__Records for this task__:
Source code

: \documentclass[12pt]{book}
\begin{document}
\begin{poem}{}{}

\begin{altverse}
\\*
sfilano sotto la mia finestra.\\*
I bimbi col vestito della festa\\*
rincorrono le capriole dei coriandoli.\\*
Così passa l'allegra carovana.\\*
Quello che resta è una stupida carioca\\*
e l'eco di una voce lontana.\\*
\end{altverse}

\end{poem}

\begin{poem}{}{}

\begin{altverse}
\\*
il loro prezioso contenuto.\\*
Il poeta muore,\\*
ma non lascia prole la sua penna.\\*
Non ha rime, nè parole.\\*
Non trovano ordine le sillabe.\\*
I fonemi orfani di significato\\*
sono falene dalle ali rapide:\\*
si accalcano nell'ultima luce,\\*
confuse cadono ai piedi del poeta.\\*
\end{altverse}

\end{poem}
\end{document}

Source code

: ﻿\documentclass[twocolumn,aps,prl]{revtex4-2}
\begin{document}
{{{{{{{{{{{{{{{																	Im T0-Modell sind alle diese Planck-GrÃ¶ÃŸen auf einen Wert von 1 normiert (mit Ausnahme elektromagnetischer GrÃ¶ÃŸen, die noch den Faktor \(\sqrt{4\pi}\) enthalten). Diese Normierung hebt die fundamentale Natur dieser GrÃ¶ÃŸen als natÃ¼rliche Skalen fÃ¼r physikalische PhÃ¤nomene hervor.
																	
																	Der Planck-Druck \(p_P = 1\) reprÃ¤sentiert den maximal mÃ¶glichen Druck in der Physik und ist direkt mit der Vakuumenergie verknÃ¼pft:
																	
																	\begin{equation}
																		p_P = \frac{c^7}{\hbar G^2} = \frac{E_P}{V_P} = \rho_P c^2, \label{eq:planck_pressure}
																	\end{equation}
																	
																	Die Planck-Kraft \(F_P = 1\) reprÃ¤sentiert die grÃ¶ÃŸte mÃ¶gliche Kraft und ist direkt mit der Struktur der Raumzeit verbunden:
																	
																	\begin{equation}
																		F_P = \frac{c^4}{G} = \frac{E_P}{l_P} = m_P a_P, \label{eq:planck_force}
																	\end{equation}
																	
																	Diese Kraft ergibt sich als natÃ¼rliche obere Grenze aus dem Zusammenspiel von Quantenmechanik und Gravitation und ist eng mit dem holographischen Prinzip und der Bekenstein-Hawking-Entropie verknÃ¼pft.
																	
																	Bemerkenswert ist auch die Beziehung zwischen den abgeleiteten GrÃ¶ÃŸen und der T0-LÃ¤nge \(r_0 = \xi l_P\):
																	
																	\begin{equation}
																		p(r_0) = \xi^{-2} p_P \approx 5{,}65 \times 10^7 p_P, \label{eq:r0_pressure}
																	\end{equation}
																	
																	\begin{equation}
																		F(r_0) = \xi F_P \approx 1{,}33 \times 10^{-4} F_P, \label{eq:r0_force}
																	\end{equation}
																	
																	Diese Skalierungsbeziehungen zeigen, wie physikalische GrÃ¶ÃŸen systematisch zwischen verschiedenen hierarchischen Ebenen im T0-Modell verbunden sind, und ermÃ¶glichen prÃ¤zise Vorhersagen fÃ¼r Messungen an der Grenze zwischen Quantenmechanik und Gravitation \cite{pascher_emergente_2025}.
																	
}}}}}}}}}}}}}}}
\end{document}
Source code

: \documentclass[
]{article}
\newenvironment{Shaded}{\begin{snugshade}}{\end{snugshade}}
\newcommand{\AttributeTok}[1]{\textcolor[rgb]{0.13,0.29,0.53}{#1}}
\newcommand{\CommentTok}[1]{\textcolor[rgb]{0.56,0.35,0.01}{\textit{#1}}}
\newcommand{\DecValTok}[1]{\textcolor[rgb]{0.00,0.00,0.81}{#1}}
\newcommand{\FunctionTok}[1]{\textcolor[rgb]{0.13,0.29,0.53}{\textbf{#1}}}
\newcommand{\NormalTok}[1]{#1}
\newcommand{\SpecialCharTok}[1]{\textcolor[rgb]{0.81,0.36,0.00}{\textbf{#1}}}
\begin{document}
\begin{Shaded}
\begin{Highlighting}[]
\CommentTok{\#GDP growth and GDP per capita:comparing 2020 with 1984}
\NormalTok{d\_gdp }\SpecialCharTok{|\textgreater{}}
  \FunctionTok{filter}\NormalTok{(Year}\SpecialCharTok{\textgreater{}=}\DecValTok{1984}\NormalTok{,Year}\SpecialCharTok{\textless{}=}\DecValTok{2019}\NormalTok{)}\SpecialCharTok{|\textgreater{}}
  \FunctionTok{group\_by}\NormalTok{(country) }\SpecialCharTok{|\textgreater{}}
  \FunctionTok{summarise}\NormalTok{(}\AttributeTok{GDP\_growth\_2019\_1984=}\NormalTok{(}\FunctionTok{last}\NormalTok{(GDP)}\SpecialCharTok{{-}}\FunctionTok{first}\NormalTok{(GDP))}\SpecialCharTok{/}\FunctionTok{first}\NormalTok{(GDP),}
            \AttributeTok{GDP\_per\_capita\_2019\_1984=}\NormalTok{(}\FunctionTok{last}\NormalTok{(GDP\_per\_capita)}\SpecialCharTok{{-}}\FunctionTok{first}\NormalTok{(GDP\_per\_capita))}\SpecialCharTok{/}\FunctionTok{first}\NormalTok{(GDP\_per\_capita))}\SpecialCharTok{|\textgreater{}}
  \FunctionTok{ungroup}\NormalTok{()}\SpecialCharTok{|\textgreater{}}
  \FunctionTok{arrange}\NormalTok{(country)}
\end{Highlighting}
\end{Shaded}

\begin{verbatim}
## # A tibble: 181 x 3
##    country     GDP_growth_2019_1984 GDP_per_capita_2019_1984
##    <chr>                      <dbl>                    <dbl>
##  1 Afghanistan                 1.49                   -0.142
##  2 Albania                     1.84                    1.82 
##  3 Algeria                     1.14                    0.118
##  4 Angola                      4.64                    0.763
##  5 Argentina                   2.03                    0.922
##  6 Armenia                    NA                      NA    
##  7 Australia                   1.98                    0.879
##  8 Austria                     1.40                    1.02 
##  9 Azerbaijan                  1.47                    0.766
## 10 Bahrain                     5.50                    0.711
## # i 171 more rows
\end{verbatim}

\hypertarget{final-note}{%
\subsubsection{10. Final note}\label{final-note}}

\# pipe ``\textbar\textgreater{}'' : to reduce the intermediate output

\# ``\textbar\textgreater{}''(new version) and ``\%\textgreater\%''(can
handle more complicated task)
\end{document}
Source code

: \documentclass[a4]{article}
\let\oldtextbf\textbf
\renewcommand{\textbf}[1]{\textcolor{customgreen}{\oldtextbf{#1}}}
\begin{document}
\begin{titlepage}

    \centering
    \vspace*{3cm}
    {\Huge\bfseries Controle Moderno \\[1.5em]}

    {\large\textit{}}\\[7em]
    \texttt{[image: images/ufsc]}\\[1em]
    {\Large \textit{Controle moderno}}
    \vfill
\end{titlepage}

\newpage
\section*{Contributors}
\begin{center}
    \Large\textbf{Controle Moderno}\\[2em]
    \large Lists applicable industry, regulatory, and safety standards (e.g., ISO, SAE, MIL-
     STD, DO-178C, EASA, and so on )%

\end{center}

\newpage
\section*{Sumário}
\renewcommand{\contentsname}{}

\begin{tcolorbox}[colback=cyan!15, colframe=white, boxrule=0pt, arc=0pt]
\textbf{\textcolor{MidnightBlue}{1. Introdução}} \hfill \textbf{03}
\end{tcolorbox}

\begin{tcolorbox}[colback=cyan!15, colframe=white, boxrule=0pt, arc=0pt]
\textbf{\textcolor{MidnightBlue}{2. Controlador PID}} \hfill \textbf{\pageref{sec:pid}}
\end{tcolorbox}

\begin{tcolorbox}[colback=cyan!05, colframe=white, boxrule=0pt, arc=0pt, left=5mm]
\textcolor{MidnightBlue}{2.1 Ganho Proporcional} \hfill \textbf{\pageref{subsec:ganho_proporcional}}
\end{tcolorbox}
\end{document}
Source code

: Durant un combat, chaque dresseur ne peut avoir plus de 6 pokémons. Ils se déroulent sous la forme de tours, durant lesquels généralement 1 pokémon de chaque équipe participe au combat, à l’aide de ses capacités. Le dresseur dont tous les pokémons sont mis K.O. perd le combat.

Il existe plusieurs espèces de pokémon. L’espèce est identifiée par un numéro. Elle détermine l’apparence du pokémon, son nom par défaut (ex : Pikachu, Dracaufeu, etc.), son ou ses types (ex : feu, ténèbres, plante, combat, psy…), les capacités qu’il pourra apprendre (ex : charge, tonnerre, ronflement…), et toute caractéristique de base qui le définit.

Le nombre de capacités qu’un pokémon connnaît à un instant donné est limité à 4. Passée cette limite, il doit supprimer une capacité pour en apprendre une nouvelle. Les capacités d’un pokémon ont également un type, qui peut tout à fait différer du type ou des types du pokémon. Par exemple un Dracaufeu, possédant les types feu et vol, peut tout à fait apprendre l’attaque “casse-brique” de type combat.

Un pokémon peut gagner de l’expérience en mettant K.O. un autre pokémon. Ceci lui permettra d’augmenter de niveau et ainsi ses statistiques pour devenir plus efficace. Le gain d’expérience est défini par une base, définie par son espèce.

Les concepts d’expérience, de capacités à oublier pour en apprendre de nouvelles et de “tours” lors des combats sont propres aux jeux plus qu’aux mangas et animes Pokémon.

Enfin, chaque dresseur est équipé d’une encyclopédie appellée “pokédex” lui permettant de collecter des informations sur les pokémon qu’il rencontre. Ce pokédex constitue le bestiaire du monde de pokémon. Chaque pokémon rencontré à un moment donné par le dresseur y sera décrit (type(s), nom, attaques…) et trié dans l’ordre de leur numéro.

__About this exercise__: How many lines in the records above hold the word "zwischen"? Give only the number.

__Task response__: 2